[[ RECORDS SUPPLIED, beginning ]]

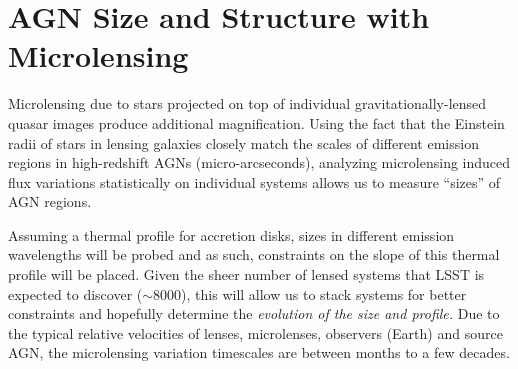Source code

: %
%
%
%
%
%
%

\section{AGN Size and Structure with Microlensing}
\def\secname{\chpname:microlensing}\label{sec:\secname}




Microlensing due to stars projected on top of individual
gravitationally-lensed quasar images produce additional magnification.
Using the fact that the Einstein radii of stars in lensing galaxies
closely match the scales of different emission regions in
high-redshift AGNs (micro-arcseconds), analyzing microlensing induced
flux variations statistically on individual systems allows us to
measure ``sizes'' of AGN regions.

Assuming a thermal profile for accretion disks, sizes in different
emission wavelengths will be probed and as such, constraints on the
slope of this thermal profile will be placed. Given the sheer number
of lensed systems that LSST is expected to discover ($\sim8000$),
this will allow us to stack systems for better constraints and
hopefully determine the {\it evolution of the size and profile.} Due to the
typical relative velocities of lenses, microlenses, observers (Earth)
and source AGN, the microlensing variation timescales are between
months to a few decades.


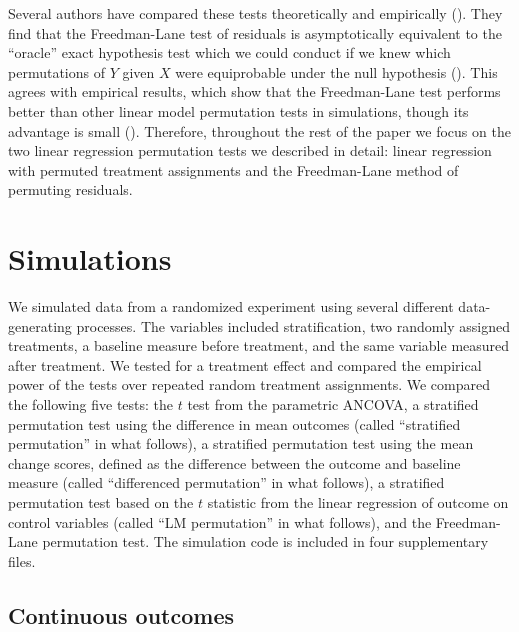 \documentclass[12pt]{article}
\begin{document}
Several authors have compared these tests theoretically and empirically (\cite{anderson_empirical_1999, anderson_permutation_2001, kennedy_randomization_1996}).
They find that the Freedman-Lane test of residuals is asymptotically equivalent to the ``oracle'' exact hypothesis test which we could conduct if we knew which permutations of $Y$ given $X$ were equiprobable under the null hypothesis (\cite{anderson_permutation_2001}).
This agrees with empirical results, which show that the Freedman-Lane test performs better than other linear model permutation tests in simulations, though its advantage is small (\cite{anderson_empirical_1999}). 
Therefore, throughout the rest of the paper we focus on the two linear regression permutation tests we described in detail: linear regression with permuted treatment assignments and the Freedman-Lane method of permuting residuals.


\section{Simulations}\label{sec:simulations}

We simulated data from a randomized experiment using several different data-generating processes.
The variables included stratification, two randomly assigned treatments, a baseline measure before treatment, and the same variable measured after treatment.
We tested for a treatment effect and compared the empirical power of the tests over repeated random treatment assignments.
We compared the following five tests:
the $t$ test from the parametric ANCOVA,
a stratified permutation test using the difference in mean outcomes
 (called ``stratified permutation'' in what follows),
a stratified permutation test using the mean change scores, defined as the difference between the outcome and baseline measure (called ``differenced permutation'' in what follows),
a stratified permutation test based on the $t$ statistic from the linear regression of outcome on control variables (called ``LM permutation'' in what follows),
and the Freedman-Lane permutation test.
The simulation code is included in four supplementary files.

\subsection{Continuous outcomes}
\end{document}

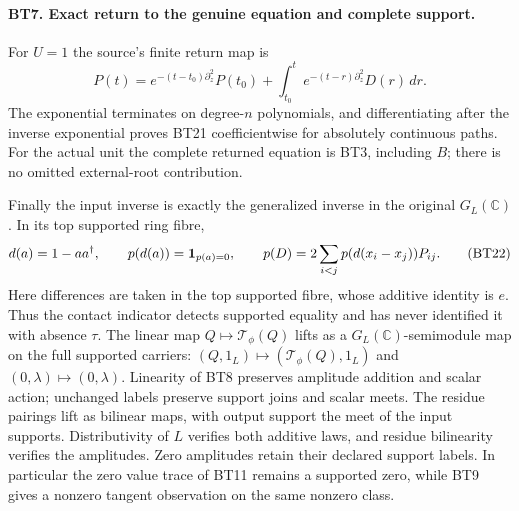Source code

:\paragraph{BT7. Exact return to the genuine equation and complete support.}
For $U=1$ the source's finite return map is
\[
 P(t)=e^{-(t-t_0)\partial_z^2}P(t_0)
       +\int_{t_0}^t e^{-(t-r)\partial_z^2}D(r)\,dr.
 \tag{BT21}
\]
The exponential terminates on degree-$n$ polynomials, and
differentiating after the inverse exponential proves BT21
coefficientwise for absolutely continuous paths. For the actual
unit the complete returned equation is BT3, including $B$;
there is no omitted external-root contribution.

Finally the input inverse is exactly the generalized inverse in
the original $G_L(\mathbb C)$. In its top supported ring fibre,
\[
 d(a)=1-aa^\dagger,
 \qquad p(d(a))={\bf1}_{p(a)=0},\qquad
 p(D)=2\sum_{i<j}p(d(x_i-x_j))P_{ij}.
 \tag{BT22}
\]
Here differences are taken in the top supported fibre, whose
additive identity is $e$. Thus the contact indicator detects
supported equality and has never identified it with absence
$\tau$. The linear map $Q\mapsto\mathcal T_\phi(Q)$ lifts as a
$G_L(\mathbb C)$-semimodule map on the full supported carriers:
$(Q,1_L)\mapsto(\mathcal T_\phi(Q),1_L)$ and
$(0,\lambda)\mapsto(0,\lambda)$. Linearity of BT8 preserves
amplitude addition and scalar action; unchanged labels preserve
support joins and scalar meets. The residue pairings lift as
bilinear maps, with output support the meet of the input supports.
Distributivity of $L$ verifies both additive laws, and residue
bilinearity verifies the amplitudes. Zero amplitudes retain their
declared support labels. In particular the
zero value trace of BT11 remains a supported zero, while BT9
gives a nonzero tangent observation on the same nonzero class.

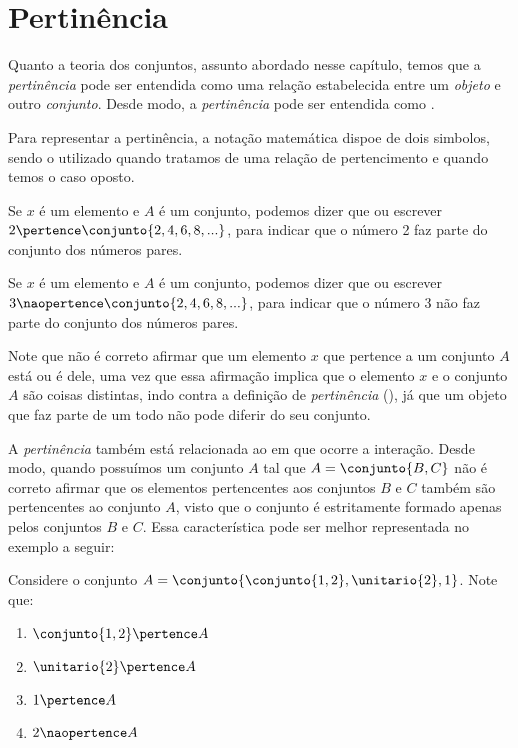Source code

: \section{Pertinência}

Quanto a teoria dos conjuntos, assunto abordado nesse capítulo, temos que a \emph{pertinência} pode ser entendida como uma relação estabelecida entre um \emph{objeto} e outro \emph{conjunto}. Desde modo, a \emph{pertinência} pode ser entendida como \emph{}. 

Para representar a pertinência, a notação matemática dispoe de dois simbolos, sendo o \entreaspas{$\pertence$} utilizado quando tratamos de uma relação de pertencimento e \entreaspas{$\naopertence$} quando temos o caso oposto.

\begin{example}
    Se $x$ é um elemento e $A$ é um conjunto, podemos dizer que  ou escrever $2 \pertence \conjunto {2, 4, 6, 8, ...}$, para indicar que o número 2 faz parte do conjunto dos números pares.
\end{example}

\begin{example}
    Se $x$ é um elemento e $A$ é um conjunto, podemos dizer que  ou escrever $3 \naopertence \conjunto {2, 4, 6, 8, ...}$, para indicar que o número 3 não faz parte do conjunto dos números pares.
\end{example}

Note que não é correto afirmar que um elemento $x$ que pertence a um conjunto $A$ está  ou é  dele, uma vez que essa afirmação implica que o elemento $x$ e o conjunto $A$ são coisas distintas, indo contra a definição de \emph{pertinência} (\emph{}), já que um objeto que faz parte de um todo não pode diferir do seu conjunto.

A \emph{pertinência} também está relacionada ao  em que ocorre a interação. Desde modo, quando possuímos um conjunto $A$ tal que $A = \conjunto {B,C}$ não é correto afirmar que os elementos pertencentes aos conjuntos $B$ e $C$ também são pertencentes ao conjunto $A$, visto que o conjunto é estritamente formado apenas pelos conjuntos $B$ e $C$. Essa característica pode ser melhor representada no exemplo a seguir:

\begin{example}
    \label{exe:conjuntos-de-conjuntos-explicito}
    Considere o conjunto $A = \conjunto{\conjunto{1, 2},\unitario{2}, 1}$. Note que:
    \begin{enumerate}
        \item $\conjunto{1, 2} \pertence A$
        \item $\unitario{2} \pertence A$
        \item $1 \pertence A$
        \item $2 \naopertence A$
    \end{enumerate}
\end{example}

[[ RECORDS SUPPLIED, end ]]

DIRECTIONS >> Wherever the word "individual" appears in the entries above, copy that line.

SOLUTION FOR THIS PROBLEM >>
Microlensing due to stars projected on top of individual
flux variations statistically on individual systems allows us to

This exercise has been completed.